**Goal of the exercise**
What you return must match the records exactly, with every line included.

Saved entries:
:::

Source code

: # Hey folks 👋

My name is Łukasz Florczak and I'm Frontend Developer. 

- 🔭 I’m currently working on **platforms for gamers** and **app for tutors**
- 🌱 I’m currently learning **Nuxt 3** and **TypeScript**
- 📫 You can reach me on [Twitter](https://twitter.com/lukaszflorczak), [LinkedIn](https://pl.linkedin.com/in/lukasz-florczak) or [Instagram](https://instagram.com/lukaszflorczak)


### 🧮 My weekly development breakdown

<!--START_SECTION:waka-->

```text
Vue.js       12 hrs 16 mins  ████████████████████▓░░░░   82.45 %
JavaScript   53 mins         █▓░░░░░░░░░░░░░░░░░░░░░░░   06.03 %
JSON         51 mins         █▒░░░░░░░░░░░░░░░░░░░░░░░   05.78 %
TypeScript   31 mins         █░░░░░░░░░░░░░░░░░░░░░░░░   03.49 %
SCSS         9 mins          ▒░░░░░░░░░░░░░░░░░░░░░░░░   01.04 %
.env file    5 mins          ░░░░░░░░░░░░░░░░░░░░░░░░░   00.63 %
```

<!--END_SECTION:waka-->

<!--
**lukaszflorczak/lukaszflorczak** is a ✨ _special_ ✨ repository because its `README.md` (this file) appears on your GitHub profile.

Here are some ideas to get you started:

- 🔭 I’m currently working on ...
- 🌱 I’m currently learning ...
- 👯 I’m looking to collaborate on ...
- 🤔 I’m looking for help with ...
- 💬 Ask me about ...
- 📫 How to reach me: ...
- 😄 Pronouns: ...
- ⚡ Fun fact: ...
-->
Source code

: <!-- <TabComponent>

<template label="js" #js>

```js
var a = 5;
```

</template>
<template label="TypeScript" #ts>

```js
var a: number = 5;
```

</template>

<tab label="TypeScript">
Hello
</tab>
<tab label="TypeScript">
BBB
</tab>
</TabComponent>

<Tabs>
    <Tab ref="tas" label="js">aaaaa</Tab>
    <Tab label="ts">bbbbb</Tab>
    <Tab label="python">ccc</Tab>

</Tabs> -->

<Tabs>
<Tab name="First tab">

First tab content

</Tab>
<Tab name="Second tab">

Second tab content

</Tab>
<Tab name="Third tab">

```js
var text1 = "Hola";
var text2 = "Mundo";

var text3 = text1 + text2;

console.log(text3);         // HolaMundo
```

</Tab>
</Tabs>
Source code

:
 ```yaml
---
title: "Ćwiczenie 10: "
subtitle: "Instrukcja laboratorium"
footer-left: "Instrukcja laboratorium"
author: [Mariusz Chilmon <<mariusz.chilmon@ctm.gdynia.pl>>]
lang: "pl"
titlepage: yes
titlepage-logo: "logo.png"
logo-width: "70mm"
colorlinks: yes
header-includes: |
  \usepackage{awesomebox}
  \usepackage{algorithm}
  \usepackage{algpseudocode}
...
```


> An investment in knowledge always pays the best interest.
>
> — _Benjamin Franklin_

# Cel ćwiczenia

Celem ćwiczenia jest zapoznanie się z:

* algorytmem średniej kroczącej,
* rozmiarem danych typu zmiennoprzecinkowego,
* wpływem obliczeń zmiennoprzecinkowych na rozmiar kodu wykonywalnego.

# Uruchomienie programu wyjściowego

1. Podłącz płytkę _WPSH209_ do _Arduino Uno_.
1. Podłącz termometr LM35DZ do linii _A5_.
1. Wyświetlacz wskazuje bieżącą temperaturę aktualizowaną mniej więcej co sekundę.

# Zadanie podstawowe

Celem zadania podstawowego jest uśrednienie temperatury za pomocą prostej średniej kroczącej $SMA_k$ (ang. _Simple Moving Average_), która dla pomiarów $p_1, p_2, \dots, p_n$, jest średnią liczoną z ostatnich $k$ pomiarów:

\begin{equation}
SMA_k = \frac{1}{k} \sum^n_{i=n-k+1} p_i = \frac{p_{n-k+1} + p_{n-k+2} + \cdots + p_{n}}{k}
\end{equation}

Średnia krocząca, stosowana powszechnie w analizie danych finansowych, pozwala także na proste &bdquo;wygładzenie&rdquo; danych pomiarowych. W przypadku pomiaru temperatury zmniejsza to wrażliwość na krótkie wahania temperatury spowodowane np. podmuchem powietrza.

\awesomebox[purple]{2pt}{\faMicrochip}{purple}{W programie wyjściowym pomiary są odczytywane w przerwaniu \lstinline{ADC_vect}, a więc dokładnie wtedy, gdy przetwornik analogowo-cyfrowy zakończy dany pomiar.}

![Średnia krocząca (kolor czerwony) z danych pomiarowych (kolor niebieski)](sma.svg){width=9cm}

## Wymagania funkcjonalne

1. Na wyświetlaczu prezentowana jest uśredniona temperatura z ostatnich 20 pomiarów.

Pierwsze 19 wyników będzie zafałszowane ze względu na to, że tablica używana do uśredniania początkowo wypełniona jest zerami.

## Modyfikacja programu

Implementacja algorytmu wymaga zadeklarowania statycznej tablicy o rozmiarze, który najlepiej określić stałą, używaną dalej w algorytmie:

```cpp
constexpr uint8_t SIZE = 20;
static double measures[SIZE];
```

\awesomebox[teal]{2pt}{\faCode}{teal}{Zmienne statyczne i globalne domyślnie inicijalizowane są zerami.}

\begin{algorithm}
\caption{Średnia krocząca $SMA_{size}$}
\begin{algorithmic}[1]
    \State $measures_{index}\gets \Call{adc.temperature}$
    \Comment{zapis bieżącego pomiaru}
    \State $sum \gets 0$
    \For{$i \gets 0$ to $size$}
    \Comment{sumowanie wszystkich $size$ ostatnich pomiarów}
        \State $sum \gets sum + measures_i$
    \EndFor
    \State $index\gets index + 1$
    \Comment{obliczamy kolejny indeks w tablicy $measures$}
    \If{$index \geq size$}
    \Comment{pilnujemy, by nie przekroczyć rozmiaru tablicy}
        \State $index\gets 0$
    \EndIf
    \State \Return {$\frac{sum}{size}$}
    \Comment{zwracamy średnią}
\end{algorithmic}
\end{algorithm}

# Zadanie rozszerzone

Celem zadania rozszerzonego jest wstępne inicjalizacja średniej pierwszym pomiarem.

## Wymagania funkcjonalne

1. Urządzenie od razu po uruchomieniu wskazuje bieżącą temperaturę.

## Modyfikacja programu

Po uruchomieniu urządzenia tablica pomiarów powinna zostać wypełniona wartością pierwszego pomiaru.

:::

**Answer box**
Source code

: # Hey folks 👋

My name is Łukasz Florczak and I'm Frontend Developer. 

- 🔭 I’m currently working on **platforms for gamers** and **app for tutors**
- 🌱 I’m currently learning **Nuxt 3** and **TypeScript**
- 📫 You can reach me on [Twitter](https://twitter.com/lukaszflorczak), [LinkedIn](https://pl.linkedin.com/in/lukasz-florczak) or [Instagram](https://instagram.com/lukaszflorczak)


### 🧮 My weekly development breakdown

<!--START_SECTION:waka-->

```text
Vue.js       12 hrs 16 mins  ████████████████████▓░░░░   82.45 %
JavaScript   53 mins         █▓░░░░░░░░░░░░░░░░░░░░░░░   06.03 %
JSON         51 mins         █▒░░░░░░░░░░░░░░░░░░░░░░░   05.78 %
TypeScript   31 mins         █░░░░░░░░░░░░░░░░░░░░░░░░   03.49 %
SCSS         9 mins          ▒░░░░░░░░░░░░░░░░░░░░░░░░   01.04 %
.env file    5 mins          ░░░░░░░░░░░░░░░░░░░░░░░░░   00.63 %
```

<!--END_SECTION:waka-->

<!--
**lukaszflorczak/lukaszflorczak** is a ✨ _special_ ✨ repository because its `README.md` (this file) appears on your GitHub profile.

Here are some ideas to get you started:

- 🔭 I’m currently working on ...
- 🌱 I’m currently learning ...
- 👯 I’m looking to collaborate on ...
- 🤔 I’m looking for help with ...
- 💬 Ask me about ...
- 📫 How to reach me: ...
- 😄 Pronouns: ...
- ⚡ Fun fact: ...
-->
Source code

: <!-- <TabComponent>

<template label="js" #js>

```js
var a = 5;
```

</template>
<template label="TypeScript" #ts>

```js
var a: number = 5;
```

</template>

<tab label="TypeScript">
Hello
</tab>
<tab label="TypeScript">
BBB
</tab>
</TabComponent>

<Tabs>
    <Tab ref="tas" label="js">aaaaa</Tab>
    <Tab label="ts">bbbbb</Tab>
    <Tab label="python">ccc</Tab>

</Tabs> -->

<Tabs>
<Tab name="First tab">

First tab content

</Tab>
<Tab name="Second tab">

Second tab content

</Tab>
<Tab name="Third tab">

```js
var text1 = "Hola";
var text2 = "Mundo";

var text3 = text1 + text2;

console.log(text3);         // HolaMundo
```

</Tab>
</Tabs>
Source code

:
 ```yaml
---
title: "Ćwiczenie 10: "
subtitle: "Instrukcja laboratorium"
footer-left: "Instrukcja laboratorium"
author: [Mariusz Chilmon <<mariusz.chilmon@ctm.gdynia.pl>>]
lang: "pl"
titlepage: yes
titlepage-logo: "logo.png"
logo-width: "70mm"
colorlinks: yes
header-includes: |
  \usepackage{awesomebox}
  \usepackage{algorithm}
  \usepackage{algpseudocode}
...
```


> An investment in knowledge always pays the best interest.
>
> — _Benjamin Franklin_

# Cel ćwiczenia

Celem ćwiczenia jest zapoznanie się z:

* algorytmem średniej kroczącej,
* rozmiarem danych typu zmiennoprzecinkowego,
* wpływem obliczeń zmiennoprzecinkowych na rozmiar kodu wykonywalnego.

# Uruchomienie programu wyjściowego

1. Podłącz płytkę _WPSH209_ do _Arduino Uno_.
1. Podłącz termometr LM35DZ do linii _A5_.
1. Wyświetlacz wskazuje bieżącą temperaturę aktualizowaną mniej więcej co sekundę.

# Zadanie podstawowe

Celem zadania podstawowego jest uśrednienie temperatury za pomocą prostej średniej kroczącej $SMA_k$ (ang. _Simple Moving Average_), która dla pomiarów $p_1, p_2, \dots, p_n$, jest średnią liczoną z ostatnich $k$ pomiarów:

\begin{equation}
SMA_k = \frac{1}{k} \sum^n_{i=n-k+1} p_i = \frac{p_{n-k+1} + p_{n-k+2} + \cdots + p_{n}}{k}
\end{equation}

Średnia krocząca, stosowana powszechnie w analizie danych finansowych, pozwala także na proste &bdquo;wygładzenie&rdquo; danych pomiarowych. W przypadku pomiaru temperatury zmniejsza to wrażliwość na krótkie wahania temperatury spowodowane np. podmuchem powietrza.

\awesomebox[purple]{2pt}{\faMicrochip}{purple}{W programie wyjściowym pomiary są odczytywane w przerwaniu \lstinline{ADC_vect}, a więc dokładnie wtedy, gdy przetwornik analogowo-cyfrowy zakończy dany pomiar.}

![Średnia krocząca (kolor czerwony) z danych pomiarowych (kolor niebieski)](sma.svg){width=9cm}

## Wymagania funkcjonalne

1. Na wyświetlaczu prezentowana jest uśredniona temperatura z ostatnich 20 pomiarów.

Pierwsze 19 wyników będzie zafałszowane ze względu na to, że tablica używana do uśredniania początkowo wypełniona jest zerami.

## Modyfikacja programu

Implementacja algorytmu wymaga zadeklarowania statycznej tablicy o rozmiarze, który najlepiej określić stałą, używaną dalej w algorytmie:

```cpp
constexpr uint8_t SIZE = 20;
static double measures[SIZE];
```

\awesomebox[teal]{2pt}{\faCode}{teal}{Zmienne statyczne i globalne domyślnie inicijalizowane są zerami.}

\begin{algorithm}
\caption{Średnia krocząca $SMA_{size}$}
\begin{algorithmic}[1]
    \State $measures_{index}\gets \Call{adc.temperature}$
    \Comment{zapis bieżącego pomiaru}
    \State $sum \gets 0$
    \For{$i \gets 0$ to $size$}
    \Comment{sumowanie wszystkich $size$ ostatnich pomiarów}
        \State $sum \gets sum + measures_i$
    \EndFor
    \State $index\gets index + 1$
    \Comment{obliczamy kolejny indeks w tablicy $measures$}
    \If{$index \geq size$}
    \Comment{pilnujemy, by nie przekroczyć rozmiaru tablicy}
        \State $index\gets 0$
    \EndIf
    \State \Return {$\frac{sum}{size}$}
    \Comment{zwracamy średnią}
\end{algorithmic}
\end{algorithm}

# Zadanie rozszerzone

Celem zadania rozszerzonego jest wstępne inicjalizacja średniej pierwszym pomiarem.

## Wymagania funkcjonalne

1. Urządzenie od razu po uruchomieniu wskazuje bieżącą temperaturę.

## Modyfikacja programu

Po uruchomieniu urządzenia tablica pomiarów powinna zostać wypełniona wartością pierwszego pomiaru.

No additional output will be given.